Could you set down the lines from the first line of the entries below through the line with "If you want you", exactly and with no pictures?

(Dataset records begins)

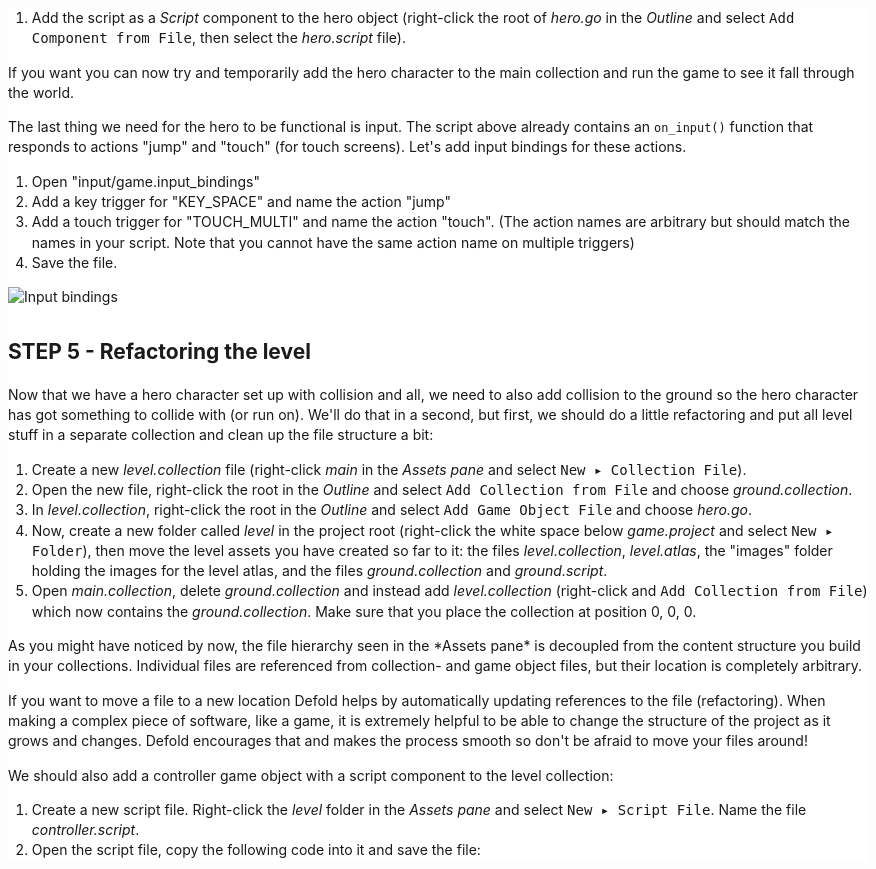 1. Add the script as a *Script* component to the hero object (right-click the root of *hero.go* in the *Outline* and select <kbd>Add Component from File</kbd>, then select the *hero.script* file).

If you want you can now try and temporarily add the hero character to the main collection and run the game to see it fall through the world.

The last thing we need for the hero to be functional is input. The script above already contains an `on_input()` function that responds to actions "jump" and "touch" (for touch screens). Let's add input bindings for these actions.

1. Open "input/game.input_bindings"
2. Add a key trigger for "KEY_SPACE" and name the action "jump"
3. Add a touch trigger for "TOUCH_MULTI" and name the action "touch". (The action names are arbitrary but should match the names in your script. Note that you cannot have the same action name on multiple triggers)
4. Save the file.

![Input bindings](../images/runner/2/input_bindings.png)

## STEP 5 - Refactoring the level

Now that we have a hero character set up with collision and all, we need to also add collision to the ground so the hero character has got something to collide with (or run on). We'll do that in a second, but first, we should do a little refactoring and put all level stuff in a separate collection and clean up the file structure a bit:

1. Create a new *level.collection* file (right-click *main* in the *Assets pane* and select <kbd>New ▸ Collection File</kbd>).
2. Open the new file, right-click the root in the *Outline* and select <kbd>Add Collection from File</kbd> and choose *ground.collection*.
3. In *level.collection*, right-click the root in the *Outline* and select <kbd>Add Game Object File</kbd> and choose *hero.go*.
4. Now, create a new folder called *level* in the project root (right-click the white space below *game.project* and select <kbd>New ▸ Folder</kbd>), then move the level assets you have created so far to it: the files *level.collection*, *level.atlas*, the "images" folder holding the images for the level atlas, and the files *ground.collection* and *ground.script*.
5. Open *main.collection*, delete *ground.collection* and instead add *level.collection* (right-click and <kbd>Add Collection from File</kbd>) which now contains the *ground.collection*. Make sure that you place the collection at position 0, 0, 0.

<div class='sidenote' markdown='1'>
As you might have noticed by now, the file hierarchy seen in the *Assets pane* is decoupled from the content structure you build in your collections. Individual files are referenced from collection- and game object files, but their location is completely arbitrary.

If you want to move a file to a new location Defold helps by automatically updating references to the file (refactoring). When making a complex piece of software, like a game, it is extremely helpful to be able to change the structure of the project as it grows and changes. Defold encourages that and makes the process smooth so don't be afraid to move your files around!
</div>

We should also add a controller game object with a script component to the level collection:

1. Create a new script file. Right-click the *level* folder in the *Assets pane* and select <kbd>New ▸ Script File</kbd>. Name the file *controller.script*.
2. Open the script file, copy the following code into it and save the file:
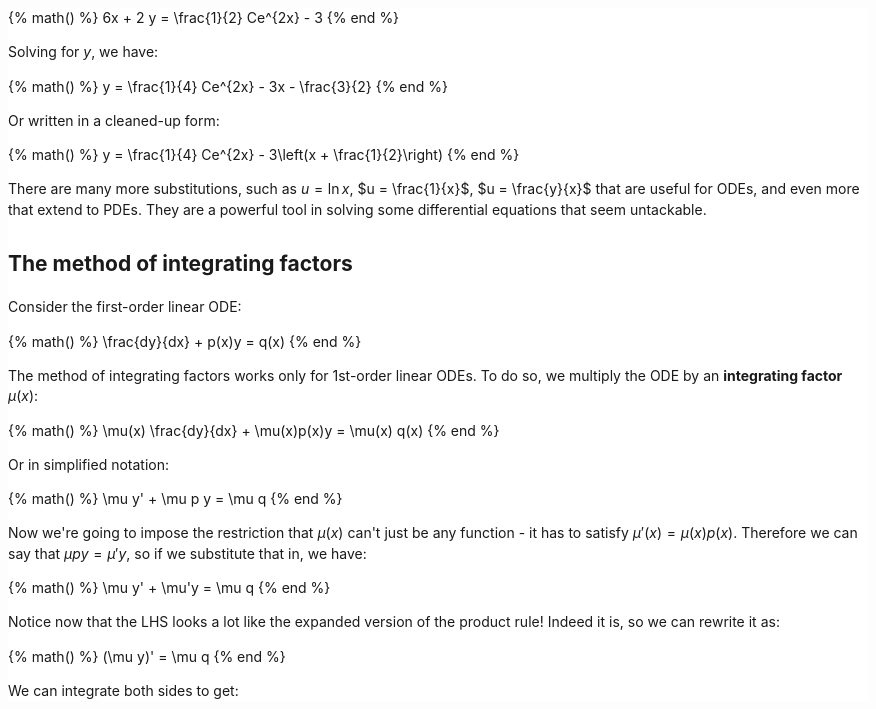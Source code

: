 {% math() %}
6x + 2 y = \frac{1}{2} Ce^{2x} - 3
{% end %}

Solving for $y$, we have:

{% math() %}
y = \frac{1}{4} Ce^{2x} - 3x - \frac{3}{2}
{% end %}

Or written in a cleaned-up form:

{% math() %}
y = \frac{1}{4} Ce^{2x} - 3\left(x + \frac{1}{2}\right)
{% end %}

There are many more substitutions, such as $u = \ln x$, $u = \frac{1}{x}$, $u = \frac{y}{x}$ that are useful for ODEs, and even more that extend to PDEs. They are a powerful tool in solving some differential equations that seem untackable.

## The method of integrating factors

Consider the first-order linear ODE:

{% math() %}
\frac{dy}{dx} + p(x)y = q(x)
{% end %}

The method of integrating factors works only for 1st-order linear ODEs. To do so, we multiply the ODE by an **integrating factor** $\mu(x)$:

{% math() %}
\mu(x) \frac{dy}{dx} + \mu(x)p(x)y = \mu(x) q(x)
{% end %}

Or in simplified notation:

{% math() %}
\mu y' + \mu p y = \mu q
{% end %}

Now we're going to impose the restriction that $\mu(x)$ can't just be any function - it has to satisfy $\mu'(x) = \mu(x) p(x)$. Therefore we can say that $\mu p y = \mu' y$, so if we substitute that in, we have:

{% math() %}
\mu y' + \mu'y = \mu q
{% end %}

Notice now that the LHS looks a lot like the expanded version of the product rule! Indeed it is, so we can rewrite it as:

{% math() %}
(\mu y)' = \mu q
{% end %}

We can integrate both sides to get:
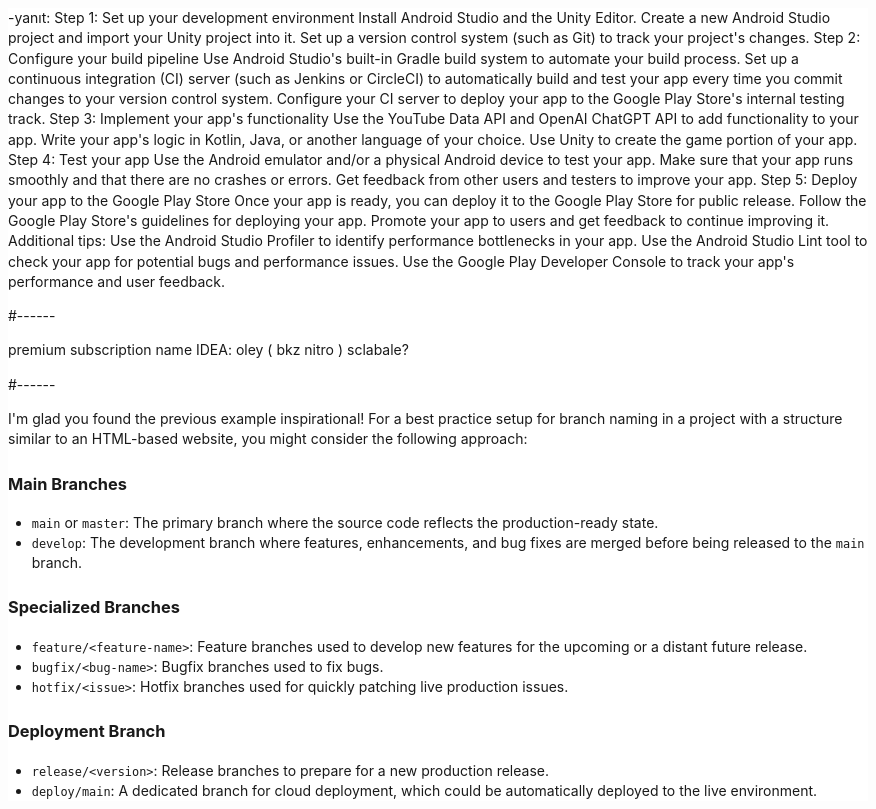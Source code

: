 -yanıt:
Step 1: Set up your development environment
Install Android Studio and the Unity Editor.
Create a new Android Studio project and import your Unity project into it.
Set up a version control system (such as Git) to track your project's changes.
Step 2: Configure your build pipeline
Use Android Studio's built-in Gradle build system to automate your build process.
Set up a continuous integration (CI) server (such as Jenkins or CircleCI) to automatically build and test your app every time you commit changes to your version control system.
Configure your CI server to deploy your app to the Google Play Store's internal testing track.
Step 3: Implement your app's functionality
Use the YouTube Data API and OpenAI ChatGPT API to add functionality to your app.
Write your app's logic in Kotlin, Java, or another language of your choice.
Use Unity to create the game portion of your app.
Step 4: Test your app
Use the Android emulator and/or a physical Android device to test your app.
Make sure that your app runs smoothly and that there are no crashes or errors.
Get feedback from other users and testers to improve your app.
Step 5: Deploy your app to the Google Play Store
Once your app is ready, you can deploy it to the Google Play Store for public release.
Follow the Google Play Store's guidelines for deploying your app.
Promote your app to users and get feedback to continue improving it.
Additional tips:
Use the Android Studio Profiler to identify performance bottlenecks in your app.
Use the Android Studio Lint tool to check your app for potential bugs and performance issues.
Use the Google Play Developer Console to track your app's performance and user feedback.

#------

premium subscription name IDEA: oley ( bkz nitro )
sclabale?

#------

I'm glad you found the previous example inspirational! For a best practice setup for branch naming in a project with a structure similar to an HTML-based website, 
you might consider the following approach:

### Main Branches
- `main` or `master`: The primary branch where the source code reflects the production-ready state.
- `develop`: The development branch where features, enhancements, and bug fixes are merged before being released to the `main` branch.

### Specialized Branches
- `feature/<feature-name>`: Feature branches used to develop new features for the upcoming or a distant future release.
- `bugfix/<bug-name>`: Bugfix branches used to fix bugs.
- `hotfix/<issue>`: Hotfix branches used for quickly patching live production issues.

### Deployment Branch
- `release/<version>`: Release branches to prepare for a new production release.
- `deploy/main`: A dedicated branch for cloud deployment, which could be automatically deployed to the live environment.
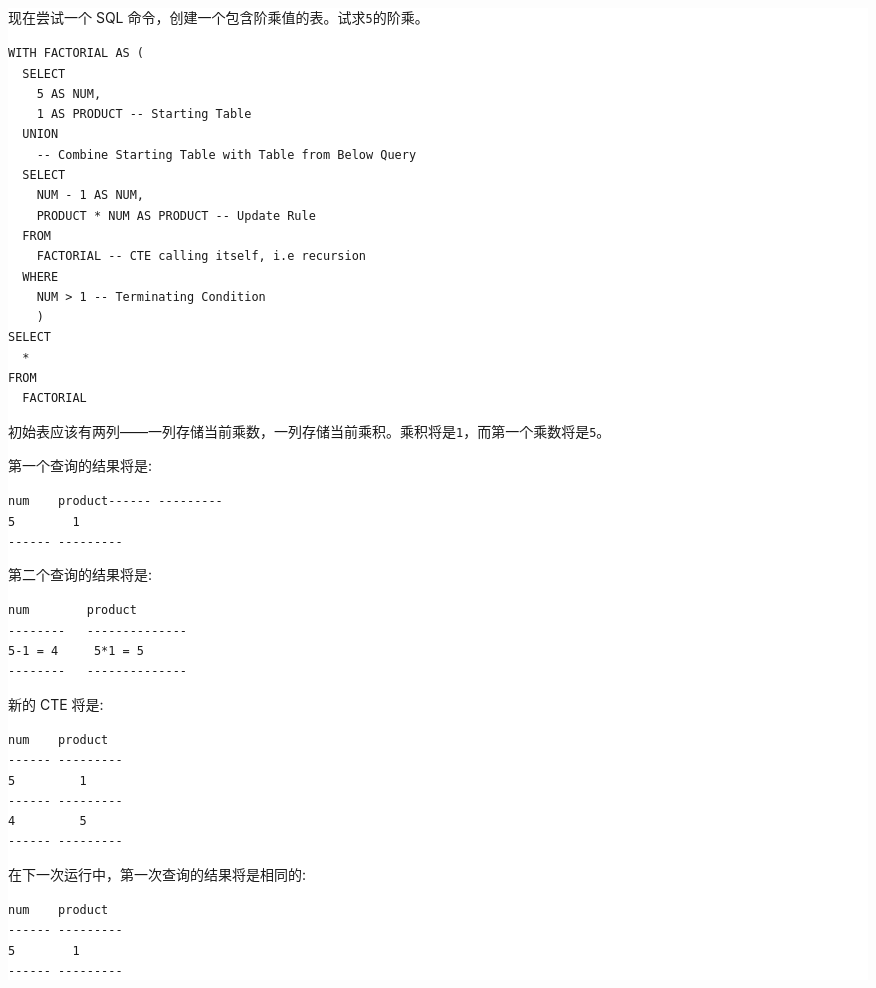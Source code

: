 现在尝试一个 SQL 命令，创建一个包含阶乘值的表。试求`5`的阶乘。

```
WITH FACTORIAL AS (
  SELECT 
    5 AS NUM, 
    1 AS PRODUCT -- Starting Table
  UNION 
    -- Combine Starting Table with Table from Below Query
  SELECT 
    NUM - 1 AS NUM, 
    PRODUCT * NUM AS PRODUCT -- Update Rule
  FROM 
    FACTORIAL -- CTE calling itself, i.e recursion
  WHERE 
    NUM > 1 -- Terminating Condition
    ) 
SELECT 
  * 
FROM 
  FACTORIAL
```

初始表应该有两列——一列存储当前乘数，一列存储当前乘积。乘积将是`1`，而第一个乘数将是`5`。

第一个查询的结果将是:

```
num    product------ ---------
5        1
------ ---------
```

第二个查询的结果将是:

```
num        product
--------   --------------
5-1 = 4     5*1 = 5
--------   --------------
```

新的 CTE 将是:

```
num    product
------ ---------
5         1
------ ---------
4         5
------ ---------
```

在下一次运行中，第一次查询的结果将是相同的:

```
num    product
------ ---------
5        1
------ ---------
```
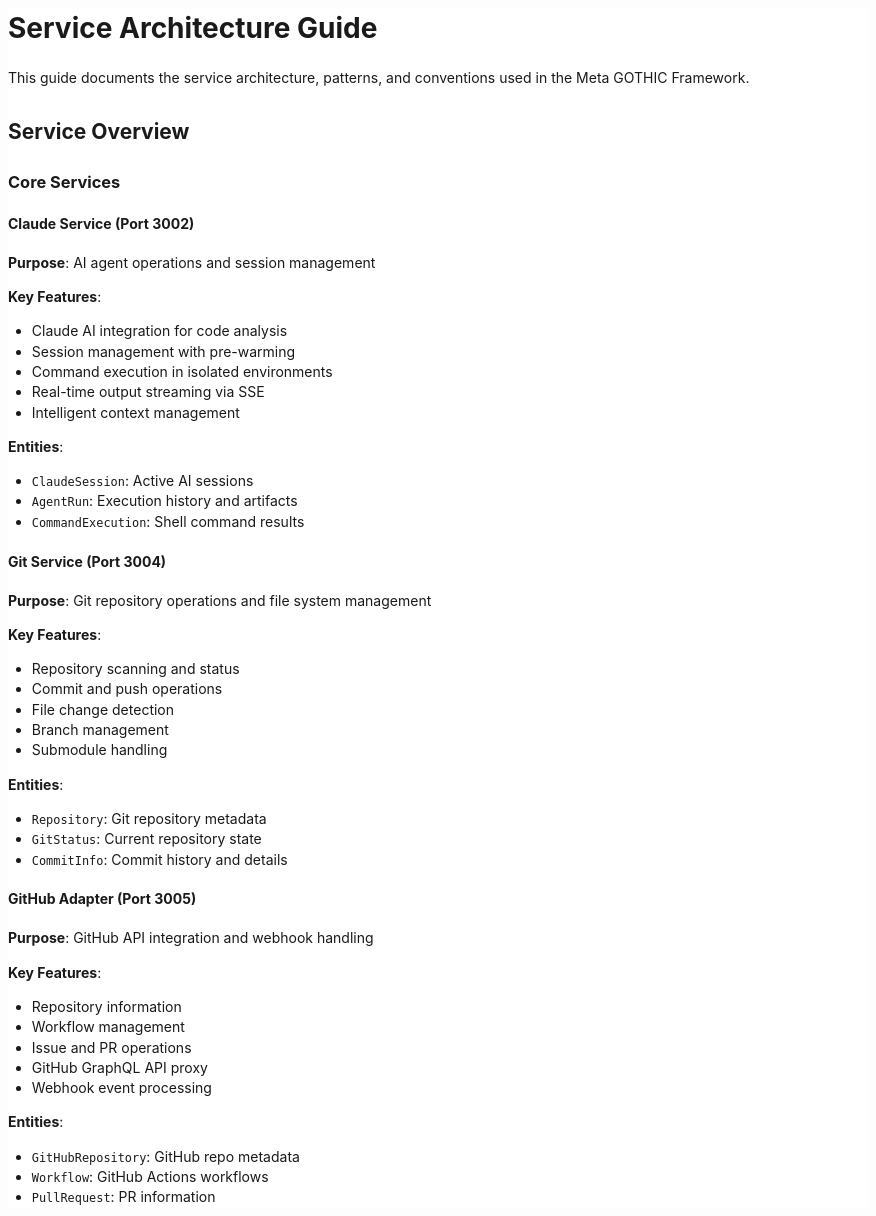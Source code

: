 # Service Architecture Guide

This guide documents the service architecture, patterns, and conventions used in the Meta GOTHIC Framework.

## Service Overview

### Core Services

#### Claude Service (Port 3002)
**Purpose**: AI agent operations and session management

**Key Features**:
- Claude AI integration for code analysis
- Session management with pre-warming
- Command execution in isolated environments
- Real-time output streaming via SSE
- Intelligent context management

**Entities**:
- `ClaudeSession`: Active AI sessions
- `AgentRun`: Execution history and artifacts
- `CommandExecution`: Shell command results

#### Git Service (Port 3004)
**Purpose**: Git repository operations and file system management

**Key Features**:
- Repository scanning and status
- Commit and push operations
- File change detection
- Branch management
- Submodule handling

**Entities**:
- `Repository`: Git repository metadata
- `GitStatus`: Current repository state
- `CommitInfo`: Commit history and details

#### GitHub Adapter (Port 3005)
**Purpose**: GitHub API integration and webhook handling

**Key Features**:
- Repository information
- Workflow management
- Issue and PR operations
- GitHub GraphQL API proxy
- Webhook event processing

**Entities**:
- `GitHubRepository`: GitHub repo metadata
- `Workflow`: GitHub Actions workflows
- `PullRequest`: PR information
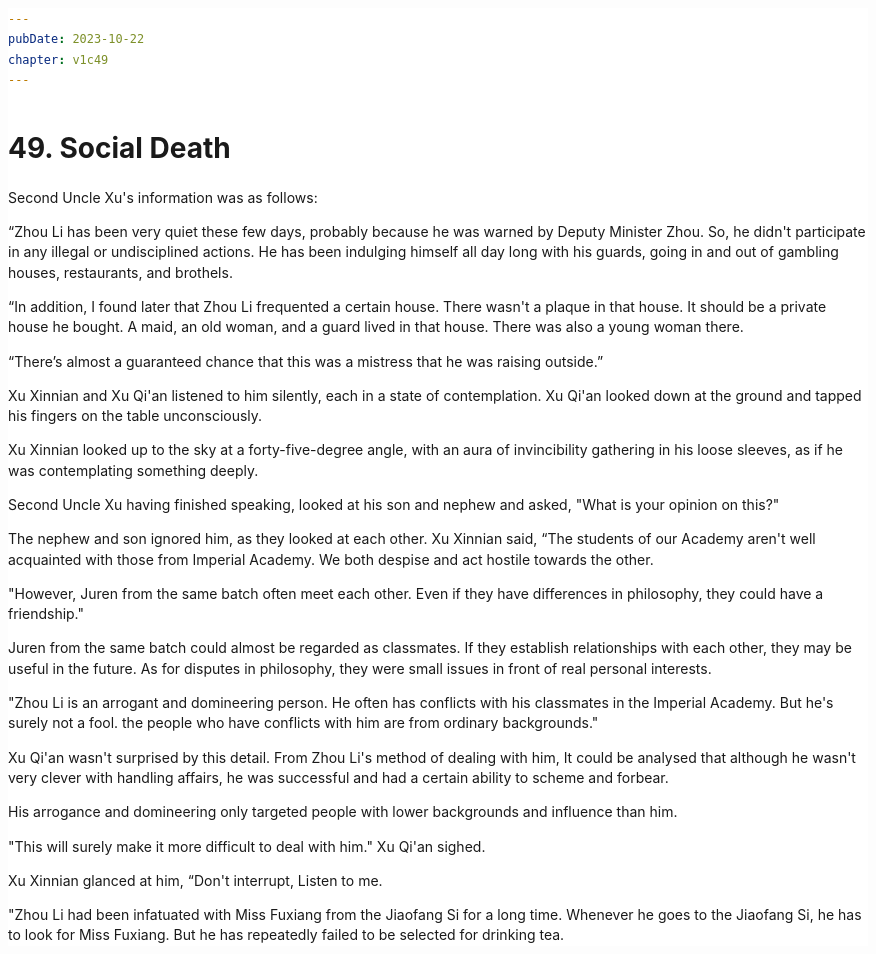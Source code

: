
 ```yaml
---
pubDate: 2023-10-22
chapter: v1c49
---
```


# 49. Social Death

Second Uncle Xu's information was as follows:

“Zhou Li has been very quiet these few days, probably because he was warned by Deputy Minister Zhou. So, he didn't participate in any illegal or undisciplined actions. He has been indulging himself all day long with his guards, going in and out of gambling houses, restaurants, and brothels.

“In addition, I found later that Zhou Li frequented a certain house. There wasn't a plaque in that house. It should be a private house he bought. A maid, an old woman, and a guard lived in that house. There was also a young woman there.

“There’s almost a guaranteed chance that this was a mistress that he was raising outside.”

Xu Xinnian and Xu Qi'an listened to him silently, each in a state of contemplation. Xu Qi'an looked down at the ground and tapped his fingers on the table unconsciously.

Xu Xinnian looked up to the sky at a forty-five-degree angle, with an aura of invincibility gathering in his loose sleeves, as if he was contemplating something deeply.

Second Uncle Xu having finished speaking, looked at his son and nephew and asked, "What is your opinion on this?"

The nephew and son ignored him, as they looked at each other. Xu Xinnian said, “The students of our Academy aren't well acquainted with those from Imperial Academy. We both despise and act hostile towards the other.

"However, Juren from the same batch often meet each other. Even if they have differences in philosophy, they could have a friendship."

Juren from the same batch could almost be regarded as classmates. If they establish relationships with each other, they may be useful in the future. As for disputes in philosophy, they were small issues in front of real personal interests.

"Zhou Li is an arrogant and domineering person. He often has conflicts with his classmates in the Imperial Academy. But he's surely not a fool. the people who have conflicts with him are from ordinary backgrounds."

Xu Qi'an wasn't surprised by this detail. From Zhou Li's method of dealing with him, It could be analysed that although he wasn't very clever with handling affairs, he was successful and had a certain ability to scheme and forbear.

His arrogance and domineering only targeted people with lower backgrounds and influence than him.

"This will surely make it more difficult to deal with him." Xu Qi'an sighed.

Xu Xinnian glanced at him, “Don't interrupt, Listen to me.

"Zhou Li had been infatuated with Miss Fuxiang from the Jiaofang Si for a long time. Whenever he goes to the Jiaofang Si, he has to look for Miss Fuxiang. But he has repeatedly failed to be selected for drinking tea.
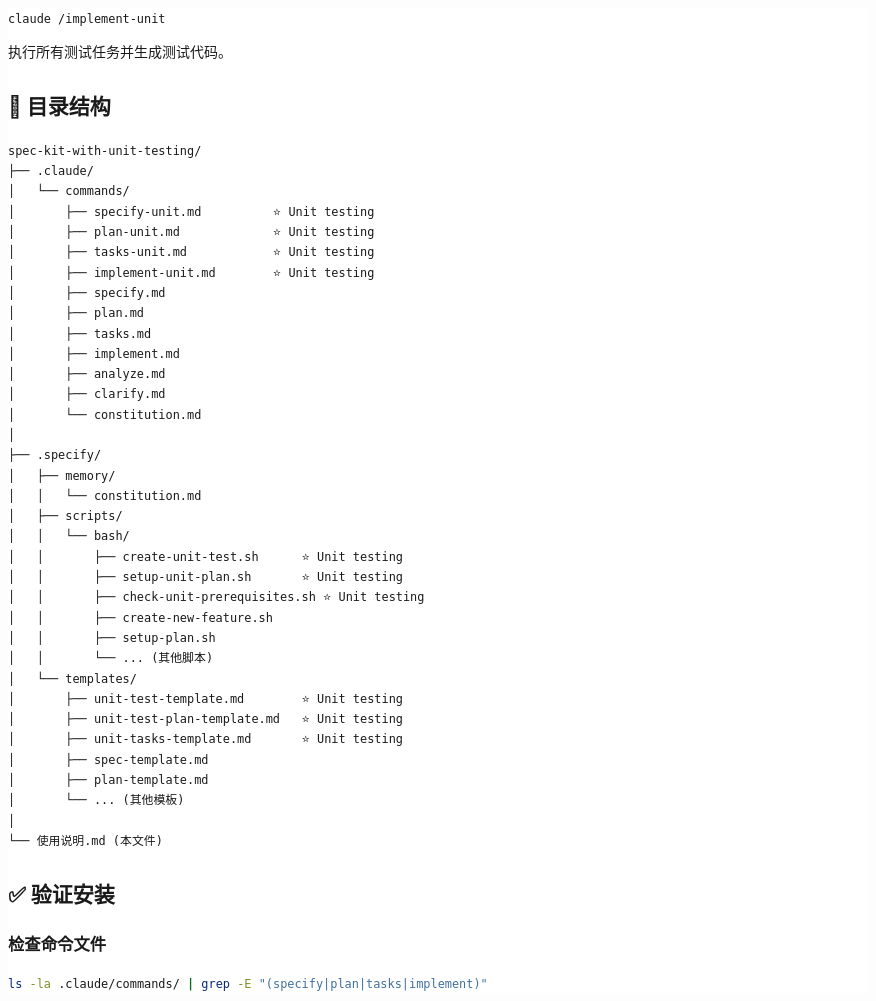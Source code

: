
 ```bash
claude /implement-unit
```

执行所有测试任务并生成测试代码。

## 📁 目录结构

```
spec-kit-with-unit-testing/
├── .claude/
│   └── commands/
│       ├── specify-unit.md          ⭐ Unit testing
│       ├── plan-unit.md             ⭐ Unit testing
│       ├── tasks-unit.md            ⭐ Unit testing
│       ├── implement-unit.md        ⭐ Unit testing
│       ├── specify.md
│       ├── plan.md
│       ├── tasks.md
│       ├── implement.md
│       ├── analyze.md
│       ├── clarify.md
│       └── constitution.md
│
├── .specify/
│   ├── memory/
│   │   └── constitution.md
│   ├── scripts/
│   │   └── bash/
│   │       ├── create-unit-test.sh      ⭐ Unit testing
│   │       ├── setup-unit-plan.sh       ⭐ Unit testing
│   │       ├── check-unit-prerequisites.sh ⭐ Unit testing
│   │       ├── create-new-feature.sh
│   │       ├── setup-plan.sh
│   │       └── ... (其他脚本)
│   └── templates/
│       ├── unit-test-template.md        ⭐ Unit testing
│       ├── unit-test-plan-template.md   ⭐ Unit testing
│       ├── unit-tasks-template.md       ⭐ Unit testing
│       ├── spec-template.md
│       ├── plan-template.md
│       └── ... (其他模板)
│
└── 使用说明.md (本文件)
```

## ✅ 验证安装

### 检查命令文件

```bash
ls -la .claude/commands/ | grep -E "(specify|plan|tasks|implement)"
```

(Dataset records ends)

▶ **Answer space**:
 1. Add the script as a *Script* component to the hero object (right-click the root of *hero.go* in the *Outline* and select <kbd>Add Component from File</kbd>, then select the *hero.script* file).

If you want you can now try and temporarily add the hero character to the main collection and run the game to see it fall through the world.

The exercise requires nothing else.